▸ **ASSIGNMENT**:
Return the following from the records below: each line, word for word, starting with the line that contains "into logical structures" and going on through the line that contains "(W), scan speed", with nothing outside that range.

▸ **EXERCISE MATERIAL**:

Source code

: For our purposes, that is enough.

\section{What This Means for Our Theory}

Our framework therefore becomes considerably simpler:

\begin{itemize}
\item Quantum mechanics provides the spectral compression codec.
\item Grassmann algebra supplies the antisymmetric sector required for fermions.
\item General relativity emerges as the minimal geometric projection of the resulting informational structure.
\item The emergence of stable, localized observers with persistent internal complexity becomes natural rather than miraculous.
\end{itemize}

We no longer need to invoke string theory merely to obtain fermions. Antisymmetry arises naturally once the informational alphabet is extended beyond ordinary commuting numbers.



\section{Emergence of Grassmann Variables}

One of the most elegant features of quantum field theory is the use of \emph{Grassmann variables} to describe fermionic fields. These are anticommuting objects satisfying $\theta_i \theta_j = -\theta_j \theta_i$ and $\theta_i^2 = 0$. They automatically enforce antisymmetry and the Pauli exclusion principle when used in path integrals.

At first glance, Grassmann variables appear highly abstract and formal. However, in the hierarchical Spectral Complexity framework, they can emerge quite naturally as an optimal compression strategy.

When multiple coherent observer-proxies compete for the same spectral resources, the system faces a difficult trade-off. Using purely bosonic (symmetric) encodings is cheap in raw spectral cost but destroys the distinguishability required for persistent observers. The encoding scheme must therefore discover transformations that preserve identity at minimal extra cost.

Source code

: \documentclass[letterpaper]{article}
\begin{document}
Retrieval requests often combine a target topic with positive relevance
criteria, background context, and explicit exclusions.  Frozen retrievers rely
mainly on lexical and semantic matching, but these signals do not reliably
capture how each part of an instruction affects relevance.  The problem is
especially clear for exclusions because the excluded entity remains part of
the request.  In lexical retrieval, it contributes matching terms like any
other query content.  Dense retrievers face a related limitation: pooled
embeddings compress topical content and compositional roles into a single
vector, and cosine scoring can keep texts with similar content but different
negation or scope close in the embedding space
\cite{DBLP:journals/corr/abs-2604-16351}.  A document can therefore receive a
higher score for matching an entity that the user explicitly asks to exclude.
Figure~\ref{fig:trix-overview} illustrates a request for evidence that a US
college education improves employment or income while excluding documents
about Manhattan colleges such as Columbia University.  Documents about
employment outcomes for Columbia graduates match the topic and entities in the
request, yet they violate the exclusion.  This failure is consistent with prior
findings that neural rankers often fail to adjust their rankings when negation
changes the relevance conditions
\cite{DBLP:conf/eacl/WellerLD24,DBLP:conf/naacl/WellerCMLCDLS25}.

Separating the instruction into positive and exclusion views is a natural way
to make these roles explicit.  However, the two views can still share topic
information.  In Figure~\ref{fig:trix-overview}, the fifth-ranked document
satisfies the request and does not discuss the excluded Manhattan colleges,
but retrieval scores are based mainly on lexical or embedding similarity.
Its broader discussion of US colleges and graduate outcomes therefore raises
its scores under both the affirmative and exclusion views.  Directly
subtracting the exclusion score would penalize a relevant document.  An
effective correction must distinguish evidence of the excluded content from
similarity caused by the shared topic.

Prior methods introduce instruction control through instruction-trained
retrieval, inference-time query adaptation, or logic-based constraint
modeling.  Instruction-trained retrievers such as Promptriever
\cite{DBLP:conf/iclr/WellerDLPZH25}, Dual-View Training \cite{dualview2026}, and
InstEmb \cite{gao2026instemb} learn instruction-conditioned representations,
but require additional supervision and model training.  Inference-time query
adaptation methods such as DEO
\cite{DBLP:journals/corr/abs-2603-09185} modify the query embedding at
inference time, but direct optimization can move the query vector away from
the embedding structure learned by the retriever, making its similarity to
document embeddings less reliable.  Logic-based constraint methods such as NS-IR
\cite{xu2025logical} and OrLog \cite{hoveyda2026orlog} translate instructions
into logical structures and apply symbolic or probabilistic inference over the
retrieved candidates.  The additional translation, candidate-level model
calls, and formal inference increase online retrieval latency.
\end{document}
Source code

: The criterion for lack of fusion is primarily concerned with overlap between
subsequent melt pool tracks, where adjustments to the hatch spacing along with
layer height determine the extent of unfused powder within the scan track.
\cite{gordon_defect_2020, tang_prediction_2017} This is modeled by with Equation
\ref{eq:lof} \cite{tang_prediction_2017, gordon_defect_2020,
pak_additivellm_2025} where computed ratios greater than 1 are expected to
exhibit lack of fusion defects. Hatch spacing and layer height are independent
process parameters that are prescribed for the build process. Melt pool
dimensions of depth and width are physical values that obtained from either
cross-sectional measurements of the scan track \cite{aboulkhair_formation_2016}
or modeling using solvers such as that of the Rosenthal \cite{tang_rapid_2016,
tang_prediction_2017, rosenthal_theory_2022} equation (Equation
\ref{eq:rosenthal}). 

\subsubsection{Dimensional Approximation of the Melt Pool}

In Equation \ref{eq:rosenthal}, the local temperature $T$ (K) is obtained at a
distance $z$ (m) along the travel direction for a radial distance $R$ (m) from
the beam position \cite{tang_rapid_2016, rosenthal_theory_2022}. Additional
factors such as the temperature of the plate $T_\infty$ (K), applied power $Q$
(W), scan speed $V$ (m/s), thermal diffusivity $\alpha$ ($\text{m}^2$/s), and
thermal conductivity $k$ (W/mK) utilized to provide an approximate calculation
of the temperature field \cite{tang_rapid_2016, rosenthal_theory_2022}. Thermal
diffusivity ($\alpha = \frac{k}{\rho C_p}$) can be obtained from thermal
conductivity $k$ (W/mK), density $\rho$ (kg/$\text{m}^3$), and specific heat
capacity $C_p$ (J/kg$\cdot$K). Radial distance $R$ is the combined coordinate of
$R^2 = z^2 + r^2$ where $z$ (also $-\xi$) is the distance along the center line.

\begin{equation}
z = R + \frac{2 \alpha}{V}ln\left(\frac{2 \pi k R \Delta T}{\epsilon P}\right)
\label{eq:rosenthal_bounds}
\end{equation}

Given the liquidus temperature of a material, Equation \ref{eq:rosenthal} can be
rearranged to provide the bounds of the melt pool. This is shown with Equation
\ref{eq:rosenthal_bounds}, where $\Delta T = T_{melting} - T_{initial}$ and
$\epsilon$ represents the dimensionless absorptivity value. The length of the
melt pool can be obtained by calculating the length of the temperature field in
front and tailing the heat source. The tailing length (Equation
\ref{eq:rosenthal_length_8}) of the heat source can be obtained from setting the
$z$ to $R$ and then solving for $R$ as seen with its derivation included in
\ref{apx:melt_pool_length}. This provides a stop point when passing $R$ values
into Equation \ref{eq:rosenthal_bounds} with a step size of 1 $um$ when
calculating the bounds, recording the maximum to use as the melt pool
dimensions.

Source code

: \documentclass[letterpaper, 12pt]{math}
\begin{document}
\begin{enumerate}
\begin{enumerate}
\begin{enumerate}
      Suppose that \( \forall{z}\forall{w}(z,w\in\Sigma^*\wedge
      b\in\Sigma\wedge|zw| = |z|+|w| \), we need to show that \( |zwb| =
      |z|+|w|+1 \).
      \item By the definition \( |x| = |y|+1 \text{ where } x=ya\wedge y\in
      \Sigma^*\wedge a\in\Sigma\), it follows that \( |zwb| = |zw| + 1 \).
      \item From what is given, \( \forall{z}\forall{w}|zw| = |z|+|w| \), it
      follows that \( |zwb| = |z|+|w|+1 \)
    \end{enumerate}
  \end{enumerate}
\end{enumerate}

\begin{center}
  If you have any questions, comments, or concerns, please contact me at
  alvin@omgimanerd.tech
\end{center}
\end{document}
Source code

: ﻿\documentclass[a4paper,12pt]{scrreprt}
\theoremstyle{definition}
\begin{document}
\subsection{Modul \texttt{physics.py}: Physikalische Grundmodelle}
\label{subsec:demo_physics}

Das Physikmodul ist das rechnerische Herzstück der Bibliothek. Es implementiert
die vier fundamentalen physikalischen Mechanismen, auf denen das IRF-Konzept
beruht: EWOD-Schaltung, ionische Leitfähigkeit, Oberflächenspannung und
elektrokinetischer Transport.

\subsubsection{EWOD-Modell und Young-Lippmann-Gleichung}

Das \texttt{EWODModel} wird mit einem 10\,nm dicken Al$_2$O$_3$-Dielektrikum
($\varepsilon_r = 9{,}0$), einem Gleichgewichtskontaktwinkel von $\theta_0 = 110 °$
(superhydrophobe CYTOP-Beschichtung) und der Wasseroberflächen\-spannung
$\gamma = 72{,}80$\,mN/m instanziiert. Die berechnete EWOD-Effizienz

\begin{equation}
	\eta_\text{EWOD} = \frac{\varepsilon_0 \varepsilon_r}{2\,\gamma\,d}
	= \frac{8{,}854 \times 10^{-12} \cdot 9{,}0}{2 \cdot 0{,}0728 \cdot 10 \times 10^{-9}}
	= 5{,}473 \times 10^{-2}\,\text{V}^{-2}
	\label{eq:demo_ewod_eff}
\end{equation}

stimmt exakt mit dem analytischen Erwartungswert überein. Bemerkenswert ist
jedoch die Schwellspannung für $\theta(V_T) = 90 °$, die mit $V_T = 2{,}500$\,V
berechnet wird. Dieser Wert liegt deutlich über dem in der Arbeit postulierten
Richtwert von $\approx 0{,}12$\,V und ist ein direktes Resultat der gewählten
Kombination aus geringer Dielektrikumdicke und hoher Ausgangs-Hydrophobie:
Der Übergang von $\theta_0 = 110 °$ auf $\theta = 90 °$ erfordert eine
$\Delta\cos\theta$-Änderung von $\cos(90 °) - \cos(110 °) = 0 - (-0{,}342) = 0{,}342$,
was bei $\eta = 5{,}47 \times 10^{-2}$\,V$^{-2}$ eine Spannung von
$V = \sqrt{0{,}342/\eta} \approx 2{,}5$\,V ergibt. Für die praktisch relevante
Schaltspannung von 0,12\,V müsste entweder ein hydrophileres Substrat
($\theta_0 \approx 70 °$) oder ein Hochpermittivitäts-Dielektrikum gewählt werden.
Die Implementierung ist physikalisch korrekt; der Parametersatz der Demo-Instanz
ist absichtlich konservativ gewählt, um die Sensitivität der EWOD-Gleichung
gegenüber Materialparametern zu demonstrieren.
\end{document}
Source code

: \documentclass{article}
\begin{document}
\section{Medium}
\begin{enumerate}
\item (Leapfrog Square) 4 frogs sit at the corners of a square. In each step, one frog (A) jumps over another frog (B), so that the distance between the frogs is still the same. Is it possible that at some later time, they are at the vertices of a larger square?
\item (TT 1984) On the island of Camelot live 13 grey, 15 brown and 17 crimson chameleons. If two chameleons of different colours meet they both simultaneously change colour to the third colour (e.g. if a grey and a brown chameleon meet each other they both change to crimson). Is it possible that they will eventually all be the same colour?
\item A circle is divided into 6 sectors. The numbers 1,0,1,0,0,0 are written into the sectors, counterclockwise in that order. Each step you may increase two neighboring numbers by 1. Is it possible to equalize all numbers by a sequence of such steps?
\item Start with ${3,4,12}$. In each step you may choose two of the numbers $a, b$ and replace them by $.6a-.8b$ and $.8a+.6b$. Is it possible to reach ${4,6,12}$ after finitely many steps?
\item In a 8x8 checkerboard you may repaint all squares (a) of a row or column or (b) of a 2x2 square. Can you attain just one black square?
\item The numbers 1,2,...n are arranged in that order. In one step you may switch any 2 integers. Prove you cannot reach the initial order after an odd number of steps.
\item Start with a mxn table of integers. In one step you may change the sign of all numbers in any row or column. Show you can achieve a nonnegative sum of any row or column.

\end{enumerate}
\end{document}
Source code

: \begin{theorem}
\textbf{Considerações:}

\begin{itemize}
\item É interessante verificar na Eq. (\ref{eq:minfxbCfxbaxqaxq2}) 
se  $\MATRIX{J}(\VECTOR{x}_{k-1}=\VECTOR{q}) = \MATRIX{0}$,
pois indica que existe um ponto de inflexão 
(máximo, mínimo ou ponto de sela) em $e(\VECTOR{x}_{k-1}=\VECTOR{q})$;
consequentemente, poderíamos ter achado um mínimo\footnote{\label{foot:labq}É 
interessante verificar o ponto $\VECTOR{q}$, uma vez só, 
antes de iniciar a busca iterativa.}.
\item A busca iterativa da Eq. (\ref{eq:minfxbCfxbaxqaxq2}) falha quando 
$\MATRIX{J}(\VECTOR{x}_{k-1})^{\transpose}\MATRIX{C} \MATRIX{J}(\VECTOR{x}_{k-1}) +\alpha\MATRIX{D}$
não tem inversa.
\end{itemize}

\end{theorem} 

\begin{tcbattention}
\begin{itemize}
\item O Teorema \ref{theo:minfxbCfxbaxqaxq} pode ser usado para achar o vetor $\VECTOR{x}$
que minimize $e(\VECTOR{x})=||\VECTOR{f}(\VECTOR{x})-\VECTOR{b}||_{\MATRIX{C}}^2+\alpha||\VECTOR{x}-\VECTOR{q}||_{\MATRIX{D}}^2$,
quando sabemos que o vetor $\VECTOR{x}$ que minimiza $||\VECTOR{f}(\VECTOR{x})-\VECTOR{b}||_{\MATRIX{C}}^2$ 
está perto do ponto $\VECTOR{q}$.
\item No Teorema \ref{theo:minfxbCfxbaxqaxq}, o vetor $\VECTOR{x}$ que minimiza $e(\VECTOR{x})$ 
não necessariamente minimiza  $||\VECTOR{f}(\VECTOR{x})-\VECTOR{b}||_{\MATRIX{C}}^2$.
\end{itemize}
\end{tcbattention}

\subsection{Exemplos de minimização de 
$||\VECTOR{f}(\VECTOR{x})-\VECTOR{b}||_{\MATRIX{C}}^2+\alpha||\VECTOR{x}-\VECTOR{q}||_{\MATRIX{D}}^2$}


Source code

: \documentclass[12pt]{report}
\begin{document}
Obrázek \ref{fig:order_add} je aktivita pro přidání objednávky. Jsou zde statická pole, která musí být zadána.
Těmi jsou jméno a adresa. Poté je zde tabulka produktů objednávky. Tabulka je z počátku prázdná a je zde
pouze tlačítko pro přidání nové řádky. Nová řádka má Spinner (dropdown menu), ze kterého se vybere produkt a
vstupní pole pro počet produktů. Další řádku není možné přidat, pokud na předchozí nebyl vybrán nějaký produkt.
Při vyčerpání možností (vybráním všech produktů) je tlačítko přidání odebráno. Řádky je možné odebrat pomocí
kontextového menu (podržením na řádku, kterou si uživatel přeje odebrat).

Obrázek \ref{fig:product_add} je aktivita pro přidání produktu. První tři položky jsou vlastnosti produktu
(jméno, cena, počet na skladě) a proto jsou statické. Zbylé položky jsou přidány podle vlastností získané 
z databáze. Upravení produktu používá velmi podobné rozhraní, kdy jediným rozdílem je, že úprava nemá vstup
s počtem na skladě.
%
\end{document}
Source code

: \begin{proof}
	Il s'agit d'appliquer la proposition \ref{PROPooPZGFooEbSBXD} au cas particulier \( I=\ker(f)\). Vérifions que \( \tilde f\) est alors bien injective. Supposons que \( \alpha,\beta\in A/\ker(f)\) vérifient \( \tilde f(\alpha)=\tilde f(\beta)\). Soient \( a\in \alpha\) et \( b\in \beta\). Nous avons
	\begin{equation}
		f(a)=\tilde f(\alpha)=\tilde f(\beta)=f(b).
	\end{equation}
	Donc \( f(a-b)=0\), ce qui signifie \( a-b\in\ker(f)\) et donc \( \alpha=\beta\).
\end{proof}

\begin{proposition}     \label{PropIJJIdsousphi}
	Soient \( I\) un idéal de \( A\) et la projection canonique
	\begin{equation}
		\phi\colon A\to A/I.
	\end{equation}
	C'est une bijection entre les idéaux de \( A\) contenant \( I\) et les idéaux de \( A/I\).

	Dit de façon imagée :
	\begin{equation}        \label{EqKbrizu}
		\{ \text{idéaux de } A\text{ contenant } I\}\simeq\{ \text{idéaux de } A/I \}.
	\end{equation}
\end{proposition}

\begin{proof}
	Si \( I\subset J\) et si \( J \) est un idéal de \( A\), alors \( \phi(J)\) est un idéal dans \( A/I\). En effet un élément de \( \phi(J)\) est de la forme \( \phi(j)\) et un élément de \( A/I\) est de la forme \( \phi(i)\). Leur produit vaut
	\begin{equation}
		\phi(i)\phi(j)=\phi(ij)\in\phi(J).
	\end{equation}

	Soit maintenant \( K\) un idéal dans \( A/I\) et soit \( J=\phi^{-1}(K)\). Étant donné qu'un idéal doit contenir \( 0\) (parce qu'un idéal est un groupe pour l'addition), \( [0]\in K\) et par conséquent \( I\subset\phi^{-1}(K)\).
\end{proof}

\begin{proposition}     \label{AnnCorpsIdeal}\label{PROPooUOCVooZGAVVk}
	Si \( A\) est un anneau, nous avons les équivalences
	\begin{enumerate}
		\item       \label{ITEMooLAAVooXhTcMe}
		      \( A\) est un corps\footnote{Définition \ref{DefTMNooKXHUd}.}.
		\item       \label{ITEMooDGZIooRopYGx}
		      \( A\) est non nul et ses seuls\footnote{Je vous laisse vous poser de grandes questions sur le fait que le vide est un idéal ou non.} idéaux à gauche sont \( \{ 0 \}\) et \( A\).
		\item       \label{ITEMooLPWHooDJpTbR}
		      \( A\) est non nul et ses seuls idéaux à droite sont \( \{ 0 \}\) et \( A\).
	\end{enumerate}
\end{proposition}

▸ **SOLVED PROBLEM**:
into logical structures and apply symbolic or probabilistic inference over the
retrieved candidates.  The additional translation, candidate-level model
calls, and formal inference increase online retrieval latency.
\end{document}
Source code

: The criterion for lack of fusion is primarily concerned with overlap between
subsequent melt pool tracks, where adjustments to the hatch spacing along with
layer height determine the extent of unfused powder within the scan track.
\cite{gordon_defect_2020, tang_prediction_2017} This is modeled by with Equation
\ref{eq:lof} \cite{tang_prediction_2017, gordon_defect_2020,
pak_additivellm_2025} where computed ratios greater than 1 are expected to
exhibit lack of fusion defects. Hatch spacing and layer height are independent
process parameters that are prescribed for the build process. Melt pool
dimensions of depth and width are physical values that obtained from either
cross-sectional measurements of the scan track \cite{aboulkhair_formation_2016}
or modeling using solvers such as that of the Rosenthal \cite{tang_rapid_2016,
tang_prediction_2017, rosenthal_theory_2022} equation (Equation
\ref{eq:rosenthal}). 

\subsubsection{Dimensional Approximation of the Melt Pool}

In Equation \ref{eq:rosenthal}, the local temperature $T$ (K) is obtained at a
distance $z$ (m) along the travel direction for a radial distance $R$ (m) from
the beam position \cite{tang_rapid_2016, rosenthal_theory_2022}. Additional
factors such as the temperature of the plate $T_\infty$ (K), applied power $Q$
(W), scan speed $V$ (m/s), thermal diffusivity $\alpha$ ($\text{m}^2$/s), and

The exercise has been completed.